## ASSIGNMENT
For every line in the data below that contains "GitHub", copy the line.

## RECORDS FOR THIS EXERCISE
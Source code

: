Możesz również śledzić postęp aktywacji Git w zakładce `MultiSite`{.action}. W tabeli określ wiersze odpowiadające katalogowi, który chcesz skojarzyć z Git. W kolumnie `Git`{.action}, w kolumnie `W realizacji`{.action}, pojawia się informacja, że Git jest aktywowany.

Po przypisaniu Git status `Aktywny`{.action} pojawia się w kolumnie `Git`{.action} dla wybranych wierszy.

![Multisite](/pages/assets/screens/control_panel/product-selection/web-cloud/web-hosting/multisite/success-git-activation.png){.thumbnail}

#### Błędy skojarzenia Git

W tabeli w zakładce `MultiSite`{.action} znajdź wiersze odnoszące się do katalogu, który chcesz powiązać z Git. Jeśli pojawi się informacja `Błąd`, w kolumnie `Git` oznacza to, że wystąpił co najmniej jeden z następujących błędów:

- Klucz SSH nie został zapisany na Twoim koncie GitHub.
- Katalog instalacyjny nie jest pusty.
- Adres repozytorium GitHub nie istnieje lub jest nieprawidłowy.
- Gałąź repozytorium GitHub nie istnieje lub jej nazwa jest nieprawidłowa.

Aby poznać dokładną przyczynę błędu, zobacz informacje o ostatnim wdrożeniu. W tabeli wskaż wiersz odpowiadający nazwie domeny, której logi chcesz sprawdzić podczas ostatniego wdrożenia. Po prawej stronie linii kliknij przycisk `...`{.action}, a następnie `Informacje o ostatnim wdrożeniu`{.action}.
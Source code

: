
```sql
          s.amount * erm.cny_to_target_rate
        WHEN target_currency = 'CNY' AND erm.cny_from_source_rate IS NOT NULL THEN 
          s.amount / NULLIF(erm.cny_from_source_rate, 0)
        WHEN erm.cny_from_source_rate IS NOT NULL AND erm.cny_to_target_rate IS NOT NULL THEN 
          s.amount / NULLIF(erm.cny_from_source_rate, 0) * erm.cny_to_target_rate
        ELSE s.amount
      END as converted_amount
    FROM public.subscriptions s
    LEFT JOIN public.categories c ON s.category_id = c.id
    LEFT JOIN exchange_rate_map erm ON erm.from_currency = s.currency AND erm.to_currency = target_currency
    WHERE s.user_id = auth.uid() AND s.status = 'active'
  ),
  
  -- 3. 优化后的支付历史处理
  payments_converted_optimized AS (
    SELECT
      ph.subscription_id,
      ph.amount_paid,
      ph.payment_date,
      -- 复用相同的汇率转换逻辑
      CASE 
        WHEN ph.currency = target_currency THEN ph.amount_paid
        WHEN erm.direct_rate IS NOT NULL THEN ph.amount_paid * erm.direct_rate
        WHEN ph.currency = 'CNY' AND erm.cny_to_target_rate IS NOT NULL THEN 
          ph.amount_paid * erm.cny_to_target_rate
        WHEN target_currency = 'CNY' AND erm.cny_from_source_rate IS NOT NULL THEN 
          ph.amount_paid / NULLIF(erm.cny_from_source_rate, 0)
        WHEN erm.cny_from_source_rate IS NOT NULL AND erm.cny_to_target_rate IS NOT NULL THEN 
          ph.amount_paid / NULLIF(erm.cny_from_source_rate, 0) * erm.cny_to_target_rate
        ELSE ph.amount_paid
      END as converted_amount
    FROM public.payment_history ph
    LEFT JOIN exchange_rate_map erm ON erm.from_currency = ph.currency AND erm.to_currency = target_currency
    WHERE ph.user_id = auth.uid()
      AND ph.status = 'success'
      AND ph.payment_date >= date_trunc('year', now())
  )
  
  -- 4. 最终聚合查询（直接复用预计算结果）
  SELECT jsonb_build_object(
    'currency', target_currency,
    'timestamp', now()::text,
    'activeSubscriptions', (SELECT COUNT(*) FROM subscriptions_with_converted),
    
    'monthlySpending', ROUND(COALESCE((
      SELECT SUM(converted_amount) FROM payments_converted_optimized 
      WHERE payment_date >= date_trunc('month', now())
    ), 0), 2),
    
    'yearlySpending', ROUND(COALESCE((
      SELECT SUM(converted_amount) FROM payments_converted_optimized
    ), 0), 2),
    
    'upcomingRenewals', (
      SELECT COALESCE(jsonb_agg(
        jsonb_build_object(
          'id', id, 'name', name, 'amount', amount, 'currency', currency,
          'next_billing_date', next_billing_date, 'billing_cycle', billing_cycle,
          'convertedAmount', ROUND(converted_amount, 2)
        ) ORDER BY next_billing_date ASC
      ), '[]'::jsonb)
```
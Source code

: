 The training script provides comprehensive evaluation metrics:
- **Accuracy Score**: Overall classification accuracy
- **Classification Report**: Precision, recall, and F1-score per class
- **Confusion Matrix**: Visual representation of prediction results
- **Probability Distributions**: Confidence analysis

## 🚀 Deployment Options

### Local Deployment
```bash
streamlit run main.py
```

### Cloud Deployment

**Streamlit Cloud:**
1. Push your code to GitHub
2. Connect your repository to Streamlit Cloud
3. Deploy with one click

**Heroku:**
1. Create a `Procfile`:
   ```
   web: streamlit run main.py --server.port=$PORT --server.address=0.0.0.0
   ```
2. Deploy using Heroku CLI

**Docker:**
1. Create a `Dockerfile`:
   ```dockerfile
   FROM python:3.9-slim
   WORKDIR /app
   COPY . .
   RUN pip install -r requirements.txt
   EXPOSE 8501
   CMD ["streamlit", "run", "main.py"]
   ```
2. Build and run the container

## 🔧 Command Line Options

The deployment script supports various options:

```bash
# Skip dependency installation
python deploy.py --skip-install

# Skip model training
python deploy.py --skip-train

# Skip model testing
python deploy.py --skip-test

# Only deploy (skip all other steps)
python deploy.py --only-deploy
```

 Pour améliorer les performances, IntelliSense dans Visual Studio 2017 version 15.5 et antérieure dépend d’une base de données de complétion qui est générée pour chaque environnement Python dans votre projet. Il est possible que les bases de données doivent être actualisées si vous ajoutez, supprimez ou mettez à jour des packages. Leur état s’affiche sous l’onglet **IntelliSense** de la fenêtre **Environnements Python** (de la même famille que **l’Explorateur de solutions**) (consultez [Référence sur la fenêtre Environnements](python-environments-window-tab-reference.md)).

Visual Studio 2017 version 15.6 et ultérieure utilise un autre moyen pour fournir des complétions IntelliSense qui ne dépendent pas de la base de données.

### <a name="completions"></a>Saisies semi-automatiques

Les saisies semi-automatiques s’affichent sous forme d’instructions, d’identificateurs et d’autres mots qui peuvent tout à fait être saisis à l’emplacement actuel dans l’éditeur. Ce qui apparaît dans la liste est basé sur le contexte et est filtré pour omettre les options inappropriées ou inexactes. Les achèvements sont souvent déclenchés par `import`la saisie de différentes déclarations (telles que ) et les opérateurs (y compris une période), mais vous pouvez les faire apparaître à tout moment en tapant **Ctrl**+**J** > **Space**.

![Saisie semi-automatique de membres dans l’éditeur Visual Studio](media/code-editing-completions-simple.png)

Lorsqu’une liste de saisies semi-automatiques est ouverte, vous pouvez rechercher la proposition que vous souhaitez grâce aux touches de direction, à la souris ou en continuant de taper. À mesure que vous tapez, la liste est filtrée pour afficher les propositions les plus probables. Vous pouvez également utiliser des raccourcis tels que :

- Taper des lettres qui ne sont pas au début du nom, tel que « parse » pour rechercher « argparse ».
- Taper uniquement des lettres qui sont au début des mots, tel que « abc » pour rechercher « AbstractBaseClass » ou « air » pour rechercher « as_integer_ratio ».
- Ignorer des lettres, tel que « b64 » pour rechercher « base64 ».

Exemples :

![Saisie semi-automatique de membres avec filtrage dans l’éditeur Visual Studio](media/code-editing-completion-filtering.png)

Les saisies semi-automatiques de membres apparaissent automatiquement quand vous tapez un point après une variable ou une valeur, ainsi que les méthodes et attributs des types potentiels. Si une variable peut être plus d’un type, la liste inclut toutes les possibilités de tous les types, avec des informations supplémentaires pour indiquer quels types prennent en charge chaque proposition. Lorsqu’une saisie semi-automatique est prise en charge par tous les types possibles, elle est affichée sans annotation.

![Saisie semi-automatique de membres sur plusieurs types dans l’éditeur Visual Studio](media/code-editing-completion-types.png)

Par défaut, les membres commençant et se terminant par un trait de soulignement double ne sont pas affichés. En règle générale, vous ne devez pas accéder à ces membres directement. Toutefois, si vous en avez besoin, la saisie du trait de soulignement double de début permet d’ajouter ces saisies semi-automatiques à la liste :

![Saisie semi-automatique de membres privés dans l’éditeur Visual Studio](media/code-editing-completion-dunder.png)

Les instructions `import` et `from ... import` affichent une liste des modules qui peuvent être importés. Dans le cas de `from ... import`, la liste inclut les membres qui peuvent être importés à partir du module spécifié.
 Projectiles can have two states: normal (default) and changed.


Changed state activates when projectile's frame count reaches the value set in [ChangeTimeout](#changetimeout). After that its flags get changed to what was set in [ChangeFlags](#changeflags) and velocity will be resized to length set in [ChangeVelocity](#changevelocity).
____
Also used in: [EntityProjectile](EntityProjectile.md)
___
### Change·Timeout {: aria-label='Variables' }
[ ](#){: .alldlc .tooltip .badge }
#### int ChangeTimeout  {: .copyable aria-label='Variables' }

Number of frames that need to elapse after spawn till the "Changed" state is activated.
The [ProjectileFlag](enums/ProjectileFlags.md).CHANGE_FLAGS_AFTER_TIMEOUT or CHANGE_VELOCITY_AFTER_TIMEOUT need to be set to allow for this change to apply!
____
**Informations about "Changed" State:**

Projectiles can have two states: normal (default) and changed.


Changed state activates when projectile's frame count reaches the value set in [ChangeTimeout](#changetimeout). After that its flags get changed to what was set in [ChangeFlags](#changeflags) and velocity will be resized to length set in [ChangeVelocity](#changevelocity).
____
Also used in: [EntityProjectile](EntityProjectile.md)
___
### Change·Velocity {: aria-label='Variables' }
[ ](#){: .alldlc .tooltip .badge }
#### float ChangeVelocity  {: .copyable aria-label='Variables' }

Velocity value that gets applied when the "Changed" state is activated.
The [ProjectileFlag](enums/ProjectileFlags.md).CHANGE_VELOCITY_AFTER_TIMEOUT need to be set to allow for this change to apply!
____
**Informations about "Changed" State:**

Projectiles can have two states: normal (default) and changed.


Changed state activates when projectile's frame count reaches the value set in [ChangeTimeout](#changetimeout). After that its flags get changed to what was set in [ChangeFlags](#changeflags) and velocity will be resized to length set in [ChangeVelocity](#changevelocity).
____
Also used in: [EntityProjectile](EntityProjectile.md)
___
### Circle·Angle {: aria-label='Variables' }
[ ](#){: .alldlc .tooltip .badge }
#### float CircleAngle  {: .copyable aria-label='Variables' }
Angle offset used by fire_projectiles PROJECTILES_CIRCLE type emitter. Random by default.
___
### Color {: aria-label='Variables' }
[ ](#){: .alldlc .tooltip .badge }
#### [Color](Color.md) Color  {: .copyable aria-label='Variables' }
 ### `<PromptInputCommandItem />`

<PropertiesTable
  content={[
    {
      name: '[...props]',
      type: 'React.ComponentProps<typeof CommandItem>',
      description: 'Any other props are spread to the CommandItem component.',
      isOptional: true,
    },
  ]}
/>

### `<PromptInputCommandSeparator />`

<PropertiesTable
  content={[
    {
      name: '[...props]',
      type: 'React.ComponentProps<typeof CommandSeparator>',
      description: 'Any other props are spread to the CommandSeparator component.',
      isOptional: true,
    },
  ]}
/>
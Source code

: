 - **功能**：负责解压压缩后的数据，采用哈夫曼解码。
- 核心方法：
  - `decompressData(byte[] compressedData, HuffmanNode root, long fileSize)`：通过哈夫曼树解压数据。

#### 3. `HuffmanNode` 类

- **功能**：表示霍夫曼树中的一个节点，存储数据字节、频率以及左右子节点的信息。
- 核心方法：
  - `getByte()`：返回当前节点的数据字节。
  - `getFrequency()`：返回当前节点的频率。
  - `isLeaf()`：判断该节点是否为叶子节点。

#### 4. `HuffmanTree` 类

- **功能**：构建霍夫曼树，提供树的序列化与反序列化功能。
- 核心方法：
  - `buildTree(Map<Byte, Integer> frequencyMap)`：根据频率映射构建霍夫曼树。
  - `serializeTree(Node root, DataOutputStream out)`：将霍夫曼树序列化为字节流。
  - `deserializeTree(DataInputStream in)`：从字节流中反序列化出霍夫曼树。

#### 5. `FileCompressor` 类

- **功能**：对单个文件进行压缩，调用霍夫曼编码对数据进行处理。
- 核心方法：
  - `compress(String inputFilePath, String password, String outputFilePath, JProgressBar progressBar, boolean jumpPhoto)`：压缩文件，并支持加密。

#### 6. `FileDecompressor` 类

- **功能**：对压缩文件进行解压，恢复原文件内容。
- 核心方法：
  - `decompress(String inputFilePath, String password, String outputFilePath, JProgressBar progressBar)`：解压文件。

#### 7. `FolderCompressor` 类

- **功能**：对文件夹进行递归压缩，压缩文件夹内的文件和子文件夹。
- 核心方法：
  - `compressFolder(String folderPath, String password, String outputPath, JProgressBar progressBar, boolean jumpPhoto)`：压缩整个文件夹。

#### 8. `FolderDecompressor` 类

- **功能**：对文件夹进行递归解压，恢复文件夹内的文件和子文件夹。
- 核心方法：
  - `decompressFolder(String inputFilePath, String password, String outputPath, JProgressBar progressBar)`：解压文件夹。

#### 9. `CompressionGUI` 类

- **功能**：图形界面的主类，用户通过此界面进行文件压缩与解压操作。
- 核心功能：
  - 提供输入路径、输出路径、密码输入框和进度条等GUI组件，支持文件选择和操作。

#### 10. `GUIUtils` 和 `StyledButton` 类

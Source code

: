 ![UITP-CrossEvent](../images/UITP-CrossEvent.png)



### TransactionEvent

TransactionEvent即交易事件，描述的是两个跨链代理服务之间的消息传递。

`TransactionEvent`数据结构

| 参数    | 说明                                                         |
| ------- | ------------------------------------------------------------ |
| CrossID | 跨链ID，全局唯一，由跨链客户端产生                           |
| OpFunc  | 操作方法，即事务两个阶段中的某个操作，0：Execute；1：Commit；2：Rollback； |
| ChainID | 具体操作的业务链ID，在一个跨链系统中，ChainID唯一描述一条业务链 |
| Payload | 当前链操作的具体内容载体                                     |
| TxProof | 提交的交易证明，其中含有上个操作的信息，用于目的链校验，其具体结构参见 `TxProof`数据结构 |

## RESPONSE AREA
- Klucz SSH nie został zapisany na Twoim koncie GitHub.
- Adres repozytorium GitHub nie istnieje lub jest nieprawidłowy.
- Gałąź repozytorium GitHub nie istnieje lub jej nazwa jest nieprawidłowa.
1. Push your code to GitHub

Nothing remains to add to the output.